Hendler, who lives in Ardmore, hosts the “Clean & Sober Radio” show on WWDB-AM, and serves on the Pennsylvania Advisory Council on Drug and Alcohol Abuse. In 1984, Hendler was convicted of conspiracy to distribute and dispense controlled substances, several years after he’d gotten sober. Since then, the Suburban Real Estate Co. owner has dedicated his time to helping others find their way to sobriety. Still, his status as a convicted felon lingered. Until Jan. 20, that is.
Hendler spoke about receiving the pardon and what comes next.
Who was the first person you wanted to tell?
My wife. And then I wanted to tell everybody my story, you know what I mean? I couldn’t believe it. The feeling I got — I don’t know what this would be like — but if you found that you hit a lottery of major money. And you’re in shock. I jumped out of bed. I start walking around the house, I couldn’t even believe it. ’Cause I’ve been waiting so long for this.
What does the pardon mean for you in a legal sense, and what does it mean for you personally?
Legally, all of my rights have been restored to me. I had a federal felony conviction, and all my rights have been restored. For a personal reason, it is the final chapter of the life that I led in addiction and criminal activities. It’s closure.
What were you barred from doing prior to the pardon?
The only thing that I was barred from were my gun rights. And nothing else. You know, I’m sure if I applied for a job with the Securities and Exchange Commission in Washington, something like that would be a problem, but it hasn’t stopped me from getting any kind of licensing that I’ve gotten in my real estate
At what point did you start to think about a pardon?

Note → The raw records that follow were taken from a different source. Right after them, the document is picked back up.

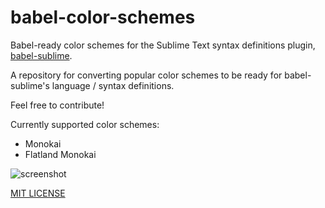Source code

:# babel-color-schemes

Babel-ready color schemes for the Sublime Text syntax definitions plugin, [babel-sublime](https://github.com/babel/babel-sublime "babel-sublime").

A repository for converting popular color schemes to be ready for babel-sublime's language / syntax definitions.

Feel free to contribute!

Currently supported color schemes:

- Monokai
- Flatland Monokai

![screenshot](http://i.imgur.com/uIedgCs.png)


[MIT LICENSE](https://opensource.org/licenses/MIT "MIT LICENSE")
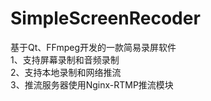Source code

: # SimpleScreenRecoder
基于Qt、FFmpeg开发的一款简易录屏软件  
1、支持屏幕录制和音频录制  
2、支持本地录制和网络推流  
3、推流服务器使用Nginx-RTMP推流模块  
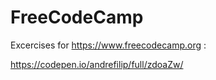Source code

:# FreeCodeCamp

Excercises for https://www.freecodecamp.org :


https://codepen.io/andrefilip/full/zdoaZw/
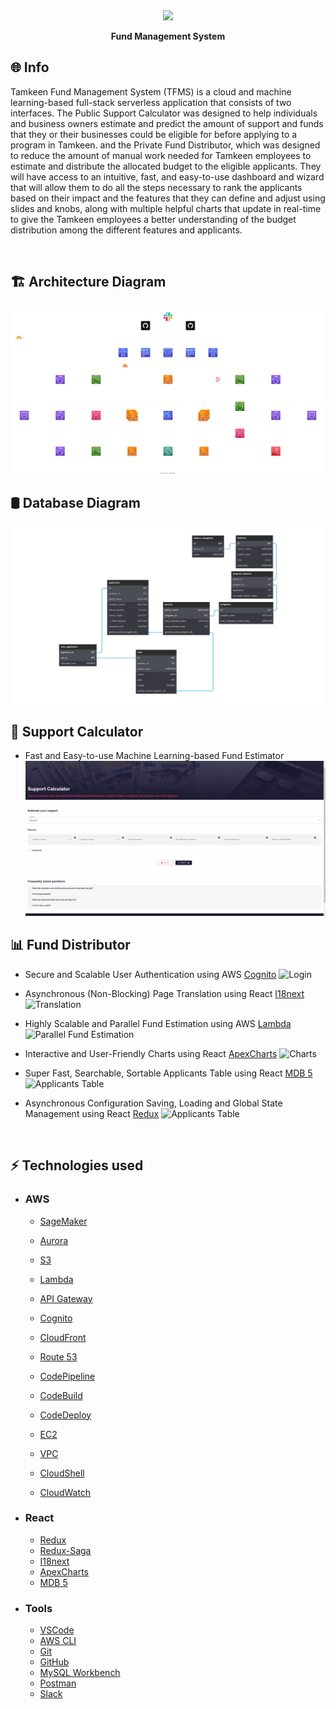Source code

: <div align="center">
  <a align="center" href="https://tamkeen.bh">
    <img
      valign="center"
      height="80"
      src="https://www.tamkeen.bh/wp-content/uploads/2022/01/Eng-Logo-Crop-white-30-sc.gif"
    >
  </a>
  
  <strong>Fund Management System</strong>
</div>

## 🌐 Info

Tamkeen Fund Management System (TFMS) is a cloud and machine learning-based full-stack serverless application that consists of two interfaces. The Public Support Calculator was designed to help individuals and business owners estimate and predict the amount of support and funds that they or their businesses could be eligible for before applying to a program in Tamkeen. and the Private Fund Distributor, which was designed to reduce the amount of manual work needed for Tamkeen employees to estimate and distribute the allocated budget to the eligible applicants. They will have access to an intuitive, fast, and easy-to-use dashboard and wizard that will allow them to do all the steps necessary to rank the applicants based on their impact and the features that they can define and adjust using slides and knobs, along with multiple helpful charts that update in real-time to give the Tamkeen employees a better understanding of the budget distribution among the different features and applicants.

<br>

<!-- # 📦 Components -->
<!-- # 🗺️ Diagrams -->

## 🏗️ Architecture Diagram

  ![Architecture Diagram](assets/architecture.svg)

## 🛢 Database Diagram

  ![Database Diagram](assets/database.svg)
  
## 🧮 Support Calculator

+ Fast and Easy-to-use Machine Learning-based Fund Estimator
  ![Support Calculator](assets/calculator.gif)

## 📊 Fund Distributor

+ Secure and Scalable User Authentication using AWS [Cognito](https://aws.amazon.com/cognito)
  ![Login](assets/login.gif)

+ Asynchronous (Non-Blocking) Page Translation using React [I18next](https://react.i18next.com)
  ![Translation](assets/translation.gif)

+ Highly Scalable and Parallel Fund Estimation using AWS [Lambda](https://aws.amazon.com/lambda)
  ![Parallel Fund Estimation](assets/parallel.gif)
  
+ Interactive and User-Friendly Charts using React [ApexCharts](https://apexcharts.com/docs/react-charts)
  ![Charts](assets/charts.gif)

+ Super Fast, Searchable, Sortable Applicants Table using React [MDB 5](https://mdbootstrap.com)
  ![Applicants Table](assets/applicants.gif)
  
+ Asynchronous Configuration Saving, Loading and Global State Management using React [Redux](https://react-redux.js.org/)
  ![Applicants Table](assets/runs.gif)
  
<br>
  
## ⚡️ Technologies used

+ ### AWS

  + [SageMaker](https://aws.amazon.com/sagemaker)

  + [Aurora](https://aws.amazon.com/aurora)

  + [S3](https://aws.amazon.com/s3)
  + [Lambda](https://aws.amazon.com/lambda)
  + [API Gateway](https://aws.amazon.com/api-gateway)

  + [Cognito](https://aws.amazon.com/cognito)

  + [CloudFront](https://aws.amazon.com/cloudFront)
  + [Route 53](https://aws.amazon.com/route53)

  + [CodePipeline](https://aws.amazon.com/codepipeline)
  + [CodeBuild](https://aws.amazon.com/codebuild)
  + [CodeDeploy](https://aws.amazon.com/codedeploy)

  + [EC2](https://aws.amazon.com/ec2)

  + [VPC](https://aws.amazon.com/vpc)

  + [CloudShell](https://aws.amazon.com/cloudshell)

  + [CloudWatch](https://aws.amazon.com/cloudwatch)

+ ### React

  + [Redux](https://redux.js.org)
  + [Redux-Saga](https://redux-saga.js.org)
  + [I18next](https://react.i18next.com)
  + [ApexCharts](https://apexcharts.com/)
  + [MDB 5](https://mdbootstrap.com)

+ ### Tools

  + [VSCode](https://code.visualstudio.com)
  + [AWS CLI](https://aws.amazon.com/cli)
  + [Git](https://git-scm.com)
  + [GitHub](https://github.com)
  + [MySQL Workbench](https://www.mysql.com/products/workbench)
  + [Postman](https://www.getpostman.com)
  + [Slack](https://slack.com)
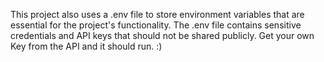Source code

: This project also uses a .env file to store environment variables that are essential for the project's functionality. 
The .env file contains sensitive credentials and API keys that should not be shared publicly. 
Get your own Key from the API and it should run. :)
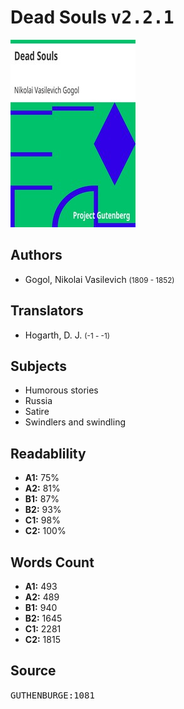 # Dead Souls <kbd>v2.2.1</kbd>

![](./cover.medium.jpg "")

## Authors


 - Gogol, Nikolai Vasilevich <small>(1809 - 1852)</small>

## Translators


 - Hogarth, D. J. <small>(-1 - -1)</small>

## Subjects


 - Humorous stories
 - Russia
 - Satire
 - Swindlers and swindling

## Readablility


 - **A1:** 75%
 - **A2:** 81%
 - **B1:** 87%
 - **B2:** 93%
 - **C1:** 98%
 - **C2:** 100%

## Words Count


 - **A1:** 493
 - **A2:** 489
 - **B1:** 940
 - **B2:** 1645
 - **C1:** 2281
 - **C2:** 1815

## Source


<kbd>GUTHENBURGE:1081</kbd>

It was a little over six years ago. It was in June of 2016.
You know, I don’t know the answer to that. I was given the name of an attorney by the name of Margaret Love, who was an attorney in the Clinton administration. She handled the pardons then. And I had been in touch with her for several years prior to 2016. And I said to myself, “Hey, this looks like a good time to do it.” And I actually thought that Hillary Clinton was going to become president. And I have a lot of personal connections to her.

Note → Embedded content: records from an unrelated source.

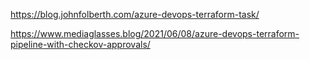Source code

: https://blog.johnfolberth.com/azure-devops-terraform-task/ 


https://www.mediaglasses.blog/2021/06/08/azure-devops-terraform-pipeline-with-checkov-approvals/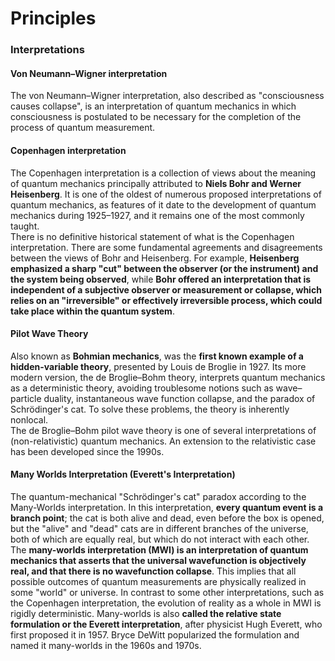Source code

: # Principles

### Interpretations

#### Von Neumann–Wigner interpretation
The von Neumann–Wigner interpretation, also described as "consciousness causes collapse", is an interpretation of quantum mechanics in which consciousness is postulated to be necessary for the completion of the process of quantum measurement. 

#### Copenhagen interpretation
The Copenhagen interpretation is a collection of views about the meaning of quantum mechanics principally attributed to **Niels Bohr and Werner Heisenberg**. It is one of the oldest of numerous proposed interpretations of quantum mechanics, as features of it date to the development of quantum mechanics during 1925–1927, and it remains one of the most commonly taught.  
There is no definitive historical statement of what is the Copenhagen interpretation. There are some fundamental agreements and disagreements between the views of Bohr and Heisenberg. For example, **Heisenberg emphasized a sharp "cut" between the observer (or the instrument) and the system being observed**, while **Bohr offered an interpretation that is independent of a subjective observer or measurement or collapse, which relies on an "irreversible" or effectively irreversible process, which could take place within the quantum system**. 

#### Pilot Wave Theory
Also known as **Bohmian mechanics**, was the **first known example of a hidden-variable theory**, presented by Louis de Broglie in 1927. Its more modern version, the de Broglie–Bohm theory, interprets quantum mechanics as a deterministic theory, avoiding troublesome notions such as wave–particle duality, instantaneous wave function collapse, and the paradox of Schrödinger's cat. To solve these problems, the theory is inherently nonlocal.  
The de Broglie–Bohm pilot wave theory is one of several interpretations of (non-relativistic) quantum mechanics. An extension to the relativistic case has been developed since the 1990s.

#### Many Worlds Interpretation (Everett's Interpretation)
The quantum-mechanical "Schrödinger's cat" paradox according to the Many-Worlds interpretation. In this interpretation, **every quantum event is a branch point**; the cat is both alive and dead, even before the box is opened, but the "alive" and "dead" cats are in different branches of the universe, both of which are equally real, but which do not interact with each other.  
The **many-worlds interpretation (MWI) is an interpretation of quantum mechanics that asserts that the universal wavefunction is objectively real, and that there is no wavefunction collapse**. This implies that all possible outcomes of quantum measurements are physically realized in some "world" or universe. In contrast to some other interpretations, such as the Copenhagen interpretation, the evolution of reality as a whole in MWI is rigidly deterministic. Many-worlds is also **called the relative state formulation or the Everett interpretation**, after physicist Hugh Everett, who first proposed it in 1957. Bryce DeWitt popularized the formulation and named it many-worlds in the 1960s and 1970s.
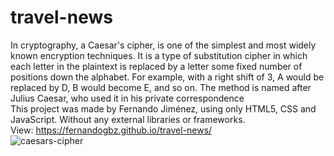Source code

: # travel-news
In cryptography, a Caesar's cipher, is one of the simplest and most widely known encryption techniques. It is a type of substitution cipher in which each letter in the plaintext is replaced by a letter some fixed number of positions down the alphabet. For example, with a right shift of 3, A would be replaced by D, B would become E, and so on. The method is named after Julius Caesar, who used it in his private correspondence
<br>
This project was made by Fernando Jiménez, using only HTML5, CSS and JavaScript. Without any external libraries or frameworks.
<br>
View: https://fernandogbz.github.io/travel-news/
<br>
![caesars-cipher](https://user-images.githubusercontent.com/112293116/216551490-5e0257b6-9954-4c3b-ac6d-4e133eb50a1f.png)
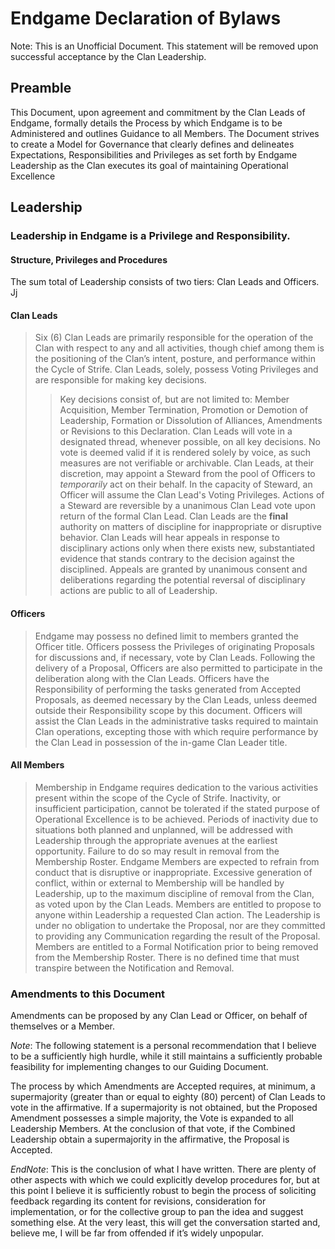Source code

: # Endgame Declaration of Bylaws

Note: This is an Unofficial Document. This statement will be removed upon successful acceptance by the Clan Leadership.

## Preamble

This Document, upon agreement and commitment by the Clan Leads of Endgame, formally details the Process by which Endgame is to be Administered and outlines Guidance to all Members. The Document strives to create a Model for Governance that clearly defines and delineates Expectations, Responsibilities and Privileges as set forth by Endgame Leadership as the Clan executes its goal of maintaining Operational Excellence

## Leadership
### Leadership in Endgame is a Privilege and Responsibility.

#### Structure, Privileges and Procedures

The sum total of Leadership consists of two tiers: Clan Leads and Officers.
Jj
#### Clan Leads
> Six (6) Clan Leads are primarily responsible for the operation of the Clan with respect to any and all activities, though chief among them is the positioning of the Clan’s intent, posture, and performance within the Cycle of Strife.
> Clan Leads, solely, possess Voting Privileges and are responsible for making key decisions.
>> Key decisions consist of, but are not limited to: Member Acquisition, Member Termination, Promotion or Demotion of Leadership, Formation or Dissolution of Alliances, Amendments or Revisions to this Declaration.
> Clan Leads will vote in a designated thread, whenever possible, on all key decisions. No vote is deemed valid if it is rendered solely by voice, as such measures are not verifiable or archivable.
> Clan Leads, at their discretion, may appoint a Steward from the pool of Officers to *temporarily* act on their behalf. 
> In the capacity of Steward, an Officer will assume the Clan Lead's Voting Privileges. 
>> Actions of a Steward are reversible by a unanimous Clan Lead vote upon return of the formal Clan Lead.
> Clan Leads are the **final** authority on matters of discipline for inappropriate or disruptive behavior.
> Clan Leads will hear appeals in response to disciplinary actions only when there exists new, substantiated evidence that stands contrary to the decision against the disciplined.
> Appeals are granted by unanimous consent and deliberations regarding the potential reversal of disciplinary actions are public to all of Leadership.

#### Officers
> Endgame may possess no defined limit to members granted the Officer title. 
> Officers possess the Privileges of originating Proposals for discussions and, if necessary, vote by Clan Leads.
> Following the delivery of a Proposal, Officers are also permitted to participate in the deliberation along with the Clan Leads.
> Officers have the Responsibility of performing the tasks generated from Accepted Proposals, as deemed necessary by the Clan Leads, unless deemed outside their Responsibility scope by this document.
> Officers will assist the Clan Leads in the administrative tasks required to maintain Clan operations, excepting those with which require performance by the Clan Lead in possession of the in-game Clan Leader title.

#### All Members
> Membership in Endgame requires dedication to the various activities present within the scope of the Cycle of Strife. Inactivity, or insufficient participation, cannot be tolerated if the stated purpose of Operational Excellence is to be achieved.
> Periods of inactivity due to situations both planned and unplanned, will be addressed with Leadership through the appropriate avenues at the earliest opportunity. Failure to do so may result in removal from the Membership Roster.
> Endgame Members are expected to refrain from conduct that is disruptive or inappropriate. Excessive generation of conflict, within or external to Membership will be handled by Leadership, up to the maximum discipline of removal from the Clan, as voted upon by the Clan Leads.
> Members are entitled to propose to anyone within Leadership a requested Clan action. The Leadership is under no obligation to undertake the Proposal, nor are they committed to providing any Communication regarding the result of the Proposal.
> Members are entitled to a Formal Notification prior to being removed from the Membership Roster. There is no defined time that must transpire between the Notification and Removal.

### Amendments to this Document
Amendments can be proposed by any Clan Lead or Officer,  on behalf of themselves or a Member. 

_Note_: The following statement is a personal recommendation that I believe to be a sufficiently high hurdle, while it still maintains a sufficiently probable feasibility for implementing changes to our Guiding Document.

The process by which Amendments are Accepted requires, at minimum, a supermajority (greater than or equal to eighty (80) percent) of Clan Leads to vote in the affirmative. If a supermajority is not obtained, but the Proposed Amendment possesses a simple majority, the Vote is expanded to all Leadership Members. At the conclusion of that vote, if the Combined Leadership obtain a supermajority in the affirmative, the Proposal is Accepted.

_EndNote_: This is the conclusion of what I have written. There are plenty of other aspects with which we could explicitly develop procedures for, but at this point I believe it is sufficiently robust to begin the process of soliciting feedback regarding its content for revisions, consideration for implementation, or for the collective group to pan the idea and suggest something else. At the very least, this will get the conversation started and, believe me, I will be far from offended if it’s widely unpopular.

Little did I know that she was not going to win. And so that went down the tubes. But what pushed me was thinking that she would become president and I would get a pardon from her.
What does it feel like that the pardon came from an administration you didn’t support?
It made it that much more surreal, I guess, that he actually gave me a pardon. He doesn’t know me, but I knew that my story and my record are really good. And I was hoping, during his administration, that he was going to give legitimate pardons out. And it felt like he just gave them out to famous people, or people with money. I, at that point, figured that’s not going to happen to me, I’m not going to get it. So I was actually in the midst of trying to figure out the best way for me to get to the Biden administration.
Your application mentioned that you led Alcoholics Anonymous meetings at Main Line Reform Temple. Do you still do that?
I don’t, no. I led it for 33 or 34 years, and other people are leading it now. But it still goes on. It still goes on.